TLDR: Mostly lost water weight. I'd done it enough to really know how my body
worked. I knew the exercise techniques that worked particularly well for me,
and I ate a super-clean diet.

This wasn't a Jared Fogel style "I lost x lbs." He lost fat/tissue. For
wrestlers, it's mostly a water cut. In sports like wrestling, boxing, or
anything with a weight division you may need to lose water weight to get down
to the cap of your division. I was 171 in HS and 197-184 in college. You have
to be below the division cap (any over 171 in this case would get you DQ'ed).

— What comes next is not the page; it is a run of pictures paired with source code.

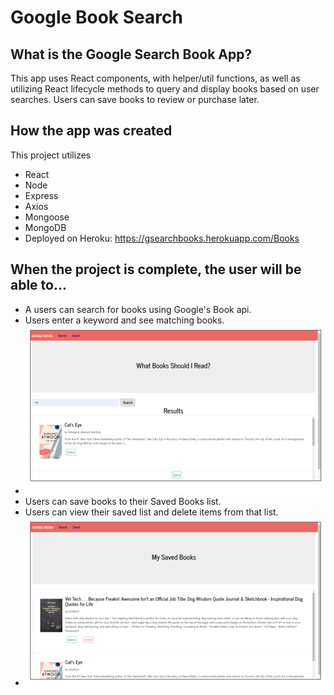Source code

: # Google Book Search

## What is the Google Search Book App?
This app uses React components, with helper/util functions, as well as utilizing React lifecycle methods to query and display books based on user searches. Users can save books to review or purchase later.

## How the app was created

This project utilizes
 - React
 - Node
 - Express
 - Axios
 - Mongoose
 - MongoDB
 - Deployed on Heroku: https://gsearchbooks.herokuapp.com/Books
 
 
## When the project is complete, the user will be able to...
 - A users can search for books using Google's Book api. 
 - Users enter a keyword and see matching books.
 - ![User Selects Prompt](https://github.com/kknape/Book-Search-App/blob/master/images/screenshots_Search.png)
 - Users can save books to their Saved Books list.
 - Users can view their saved list and delete items from that list.
- ![User Selects Prompt](https://github.com/kknape/Book-Search-App/blob/master/images/screenshot_Saved.png)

Water weight isn't too hard to lose when you start. In your sleep, we all lose
from 1-3 lbs, then we use the restroom when we wake up (.3-.6 lbs). If you
start with a workout in the morning (1-2 lbs depending on the workout), you
can walk 2-3 more lbs off throughout the day. Of course, normal people eat and
drink in the course of the day to "refill." Over time, you get to the point
where you know how to master this cycle, with extra workouts to boost it, and
control your diet to engage the metabolic systems. It's a delicate balance.

In college, I wasn't a starter who had to weight in weekly, so I wasn't always
close to weight. Even though we'd work out 2-3 hours a day, we have our bodies
to the point where an extra push is required to get down to size. Typically,
someone my size and structure should never have been more than 5-10 lbs
overweight at most. I just came in one Monday weighing a great deal, and I was
also tapped to start for that match to give our starter a rest. Since my
resting/homeostasis weight was 5-10 lbs over, losing the first 10 lb chunk was
easy. The next portion was a little rougher, but I'd been doing this for 7
years (HS + college), so I knew how to do it.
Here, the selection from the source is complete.